Instructions to follow
In your copy, each record should read exactly as it does below, and no pictures should be present.

Plain-text document sources
Content starts

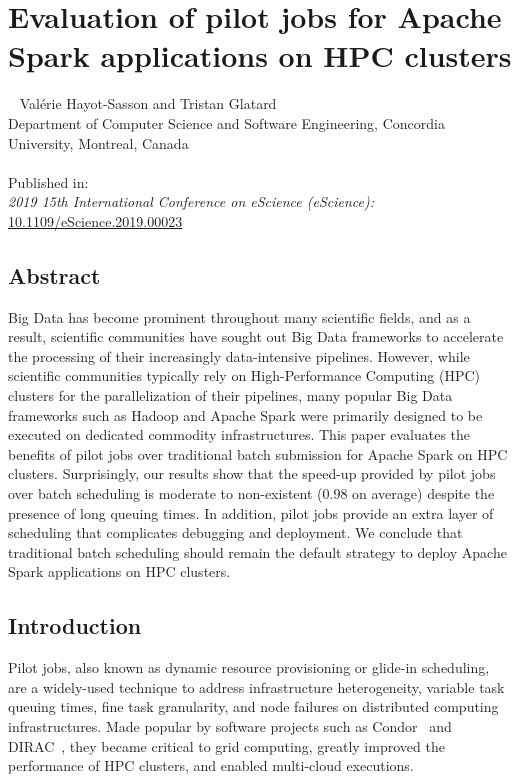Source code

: \chapter{Evaluation of pilot jobs for Apache Spark applications on HPC
clusters}~\label{chp:spa} Val\'erie Hayot-Sasson and Tristan Glatard \\
\begingroup \footnotesize Department of Computer Science and Software
Engineering, Concordia University, Montreal, Canada \\
\endgroup 
\vspace{5pt} \\
Published in: \\
\hspace*{10pt} \textit{2019 15th International Conference on eScience
(eScience):} \url{10.1109/eScience.2019.00023}


\section{Abstract}
	Big Data has become prominent throughout many scientific fields, and as
	a result, scientific communities have sought out Big Data frameworks to
	accelerate the processing of their increasingly data-intensive
	pipelines. However, while scientific communities typically rely on
	High-Performance Computing (HPC) clusters for the parallelization of
	their pipelines, many popular Big Data frameworks such as Hadoop and
	Apache Spark were primarily designed to be executed on dedicated
	commodity infrastructures. This paper evaluates the benefits of pilot
	jobs over traditional batch submission for Apache Spark on HPC clusters.
	Surprisingly, our results show that the speed-up provided by pilot jobs
	over batch scheduling is moderate to non-existent (0.98 on average)
	despite the presence of long queuing times. In addition, pilot jobs
	provide an extra layer of scheduling that complicates debugging and
	deployment. We conclude that traditional batch scheduling should remain
	the default strategy to deploy Apache Spark applications on HPC
	clusters.
    
    
    \section{Introduction}
    
    Pilot jobs, also known as dynamic resource provisioning or glide-in
    scheduling, are a widely-used technique to address infrastructure
    heterogeneity, variable task queuing times, fine task granularity, and node
    failures on distributed computing infrastructures. Made popular by software
    projects such as Condor~\cite{thain2005distributed} and
    DIRAC~\cite{casajus2010dirac}, they became critical to grid computing,
    greatly improved the performance of HPC clusters, and enabled multi-cloud
    executions.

Content ends

Solution below
Source code

: \chapter{Evaluation of pilot jobs for Apache Spark applications on HPC
clusters}~\label{chp:spa} Val\'erie Hayot-Sasson and Tristan Glatard \\
\begingroup \footnotesize Department of Computer Science and Software
Engineering, Concordia University, Montreal, Canada \\
\endgroup 
\vspace{5pt} \\
Published in: \\
\hspace*{10pt} \textit{2019 15th International Conference on eScience
(eScience):} \url{10.1109/eScience.2019.00023}


\section{Abstract}
	Big Data has become prominent throughout many scientific fields, and as
	a result, scientific communities have sought out Big Data frameworks to
	accelerate the processing of their increasingly data-intensive
	pipelines. However, while scientific communities typically rely on
	High-Performance Computing (HPC) clusters for the parallelization of
	their pipelines, many popular Big Data frameworks such as Hadoop and
	Apache Spark were primarily designed to be executed on dedicated
	commodity infrastructures. This paper evaluates the benefits of pilot
	jobs over traditional batch submission for Apache Spark on HPC clusters.
	Surprisingly, our results show that the speed-up provided by pilot jobs
	over batch scheduling is moderate to non-existent (0.98 on average)
	despite the presence of long queuing times. In addition, pilot jobs
	provide an extra layer of scheduling that complicates debugging and
	deployment. We conclude that traditional batch scheduling should remain
	the default strategy to deploy Apache Spark applications on HPC
	clusters.
    
    
    \section{Introduction}
    
    Pilot jobs, also known as dynamic resource provisioning or glide-in
    scheduling, are a widely-used technique to address infrastructure
    heterogeneity, variable task queuing times, fine task granularity, and node
    failures on distributed computing infrastructures. Made popular by software
    projects such as Condor~\cite{thain2005distributed} and
    DIRAC~\cite{casajus2010dirac}, they became critical to grid computing,
    greatly improved the performance of HPC clusters, and enabled multi-cloud
    executions.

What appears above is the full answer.